Is there a mathimatical way to convert the reading to RMS

If you know the

**shape** of the waveform you're measuring, and you have an accurate model of your multimeter, then yes.

If you assume that the multimeter has a linear response (i.e., doubling the input signal doubles the measured value), then that calculation will be a simple scaling factor.

But then again, if you have the tools required to do all this calibration (i.e., an oscilloscope), then you should just be making your RMS measurements directly with the oscilloscope.

If you assume that your multimeter is not just linear, but a theoretically perfect averaging multimeter (a remarkable assumption to make given that that's as difficult and expensive as making a true RMS meter), then the conversion factors can be calculated.
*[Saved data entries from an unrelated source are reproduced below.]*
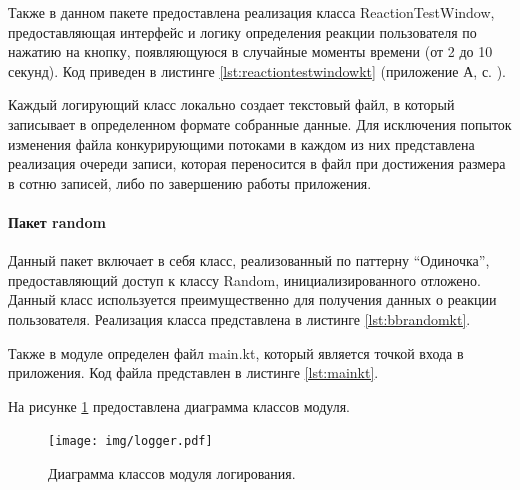 Также в данном пакете предоставлена реализация класса ReactionTestWindow, предоставляющая интерфейс и логику определения реакции пользователя по нажатию на кнопку, появляющуюся в случайные моменты времени (от 2 до 10 секунд). Код приведен в листинге \ref{lst:reactiontestwindowkt} (приложение А, с. \pageref{chp:application-a}).

Каждый логирующий класс локально создает текстовый файл, в который записывает в определенном формате собранные данные. Для исключения попыток изменения файла конкурирующими потоками в каждом из них представлена реализация очереди записи, которая переносится в файл при достижения размера в сотню записей, либо по завершению работы приложения.

\paragraph{Пакет random \newline}
Данный пакет включает в себя класс, реализованный по паттерну ``Одиночка'', предоставляющий доступ к классу Random, инициализированного отложено. Данный класс используется преимущественно для получения данных о реакции пользователя. Реализация класса представлена в листинге \ref{lst:bbrandomkt}.

Также в модуле определен файл main.kt, который является точкой входа в приложения. Код файла представлен в листинге \ref{lst:mainkt}.

На рисунке \ref{fig:loggingUml} предоставлена диаграмма классов модуля.
\begin{figure}[H]
	\centering
	\texttt{[image: img/logger.pdf]}
	\caption{Диаграмма классов модуля логирования.}
	\label{fig:loggingUml}
\end{figure}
Finally, I would point out that people are, in general, overly obsessed with getting True RMS readings, as if True RMS is the One True Reading. One example of a specific case where RMS is appropriate is power dissipation

in a resistor -- the power dissipated in a resistor is equal to Vrms^2 / R, because it's the square of the instantaneous voltage that determines the instantaneous power, and if you write out the integration that calculates average power over time, it looks similar to the integration that generates the RMS reading. If you can't explain

why True RMS is the right measurement to make like this, then you're likely wasting your time making the wrong measurement.